Generally, there aren’t many of them. I’m not scared of heights, and I’m coming around to spiders. I’ve backpacked through all sorts of probably fairly dangerous places, and I’m not afraid of being alone. I’m pretty ok about mortality, and I’m tackling my thoroughly ridiculous fish phobia.

But you know what I am afraid of? The fact that I very nearly didn’t end up where I am right now.

I wrote a post recently that touched on the issue of life-directing, and how passive we can be about it. It really got me thinking. I was a hair-width away from not doing what I’m doing. I very nearly stayed at Princeton and carried on like normal. I almost didn’t make what I now believe is the best decision of my life so far.


Why? Because somebody, somewhere in the back of my brain told me that I shouldn’t. That it was madness to take a year off to write a novel – that it was silly to think my instincts were telling me it was important. And I nearly listened to him.

“You’re brave,” a few people have said to me. “I bet there were those who thought you were totally crazy to runaway to Paris.”

And yes, there were. People who might still think I am insane. But it wasn’t them stopping me – it isn’t them I’m afraid of. What scares me is that the little monster who told me not to do it, isn’t the sort you can shine a light on and coax into being your friend. Because he doesn’t exist, except somewhere inside my brain. I don’t know how he got there, or why, but he tramples on dreaming, and makes “the big plan” embarrassing. He doesn’t believe in dramatic change, and thinks possibility is something to be calculated. He says I’m naïve, and how arrogant am I for thinking I know what’s best for me?

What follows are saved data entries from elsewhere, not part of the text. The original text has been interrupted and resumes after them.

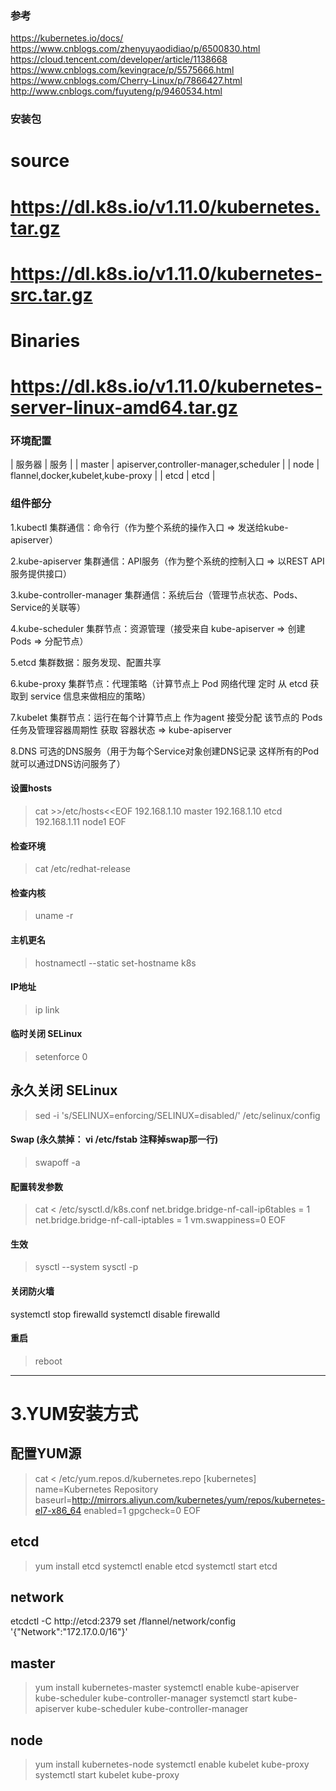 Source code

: ### 参考
https://kubernetes.io/docs/
https://www.cnblogs.com/zhenyuyaodidiao/p/6500830.html
https://cloud.tencent.com/developer/article/1138668
https://www.cnblogs.com/kevingrace/p/5575666.html
https://www.cnblogs.com/Cherry-Linux/p/7866427.html
http://www.cnblogs.com/fuyuteng/p/9460534.html

### 安装包
# source
# https://dl.k8s.io/v1.11.0/kubernetes.tar.gz
# https://dl.k8s.io/v1.11.0/kubernetes-src.tar.gz
# Binaries
# https://dl.k8s.io/v1.11.0/kubernetes-server-linux-amd64.tar.gz

### 环境配置
| 服务器    	|  					服务  						|
| master    |   apiserver,controller-manager,scheduler 		|
| node      |   flannel,docker,kubelet,kube-proxy    		|
| etcd      |   etcd    									|

### 组件部分

1.kubectl 					集群通信：命令行（作为整个系统的操作入口 => 发送给kube-apiserver）

2.kube-apiserver 			集群通信：API服务（作为整个系统的控制入口 => 以REST API服务提供接口）
	
3.kube-controller-manager 	集群通信：系统后台（管理节点状态、Pods、Service的关联等）

4.kube-scheduler   			集群节点：资源管理（接受来自 kube-apiserver => 创建Pods => 分配节点）

5.etcd  					集群数据：服务发现、配置共享

6.kube-proxy  				集群节点：代理策略（计算节点上 Pod 网络代理 定时 从 etcd 获取到 service 信息来做相应的策略）

7.kubelet 					集群节点：运行在每个计算节点上	作为agent 接受分配 该节点的 Pods 任务及管理容器周期性 获取 容器状态 => kube-apiserver

8.DNS  						可选的DNS服务（用于为每个Service对象创建DNS记录 这样所有的Pod就可以通过DNS访问服务了）



#### 设置hosts
> cat >>/etc/hosts<<EOF
192.168.1.10 master
192.168.1.10 etcd
192.168.1.11 node1
EOF

#### 检查环境
> cat /etc/redhat-release

#### 检查内核
> uname -r

#### 主机更名
> hostnamectl --static set-hostname k8s

#### IP地址
> ip link


#### 临时关闭 SELinux
> setenforce 0
## 永久关闭 SELinux
> sed -i 's/SELINUX=enforcing/SELINUX=disabled/' /etc/selinux/config

#### Swap (永久禁掉： vi /etc/fstab 注释掉swap那一行)
> swapoff -a

#### 配置转发参数
> cat <<EOF > /etc/sysctl.d/k8s.conf
net.bridge.bridge-nf-call-ip6tables = 1
net.bridge.bridge-nf-call-iptables = 1
vm.swappiness=0
EOF

#### 生效
> sysctl --system
> sysctl -p

#### 关闭防火墙
systemctl stop firewalld
systemctl disable firewalld

#### 重启
> reboot

-----------------------------------------------------------------------------------

# 3.YUM安装方式

## 配置YUM源
> cat <<EOF > /etc/yum.repos.d/kubernetes.repo
[kubernetes]
name=Kubernetes Repository
baseurl=http://mirrors.aliyun.com/kubernetes/yum/repos/kubernetes-el7-x86_64
enabled=1
gpgcheck=0
EOF

## etcd
> yum install etcd
> systemctl enable etcd
> systemctl start etcd

## network
etcdctl -C http://etcd:2379 set /flannel/network/config '{"Network":"172.17.0.0/16"}'


## master
> yum install kubernetes-master
> systemctl enable kube-apiserver kube-scheduler kube-controller-manager
> systemctl start kube-apiserver kube-scheduler kube-controller-manager


## node
> yum install kubernetes-node
> systemctl enable kubelet kube-proxy
> systemctl start kubelet kube-proxy















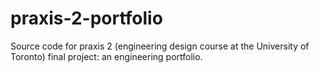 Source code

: # praxis-2-portfolio
Source code for praxis 2 (engineering design course at the University of Toronto) final project: an engineering portfolio.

I’m probably revealing far too much about my psyche by writing about him, but there’s a reason for my over-share. If you, like me, have a should-monster keeping you on the brightly-lit and sensible path, I challenge you, when you’re looking for a costume for the Halloween party, to dress up like him. To get into his head, and to find out the reason behind his nay-saying. If you find a gap in his logic – if he answers “Why not?” with “Because I said so,” maybe he’ll stop looking quite so scary. Without the threat of him lurking in the shadows to whisper “I told you so”, you’re free to go adventuring into less well-lit territory. And if my first month of experience is anything to go by, there are all sorts of interesting things in the dark.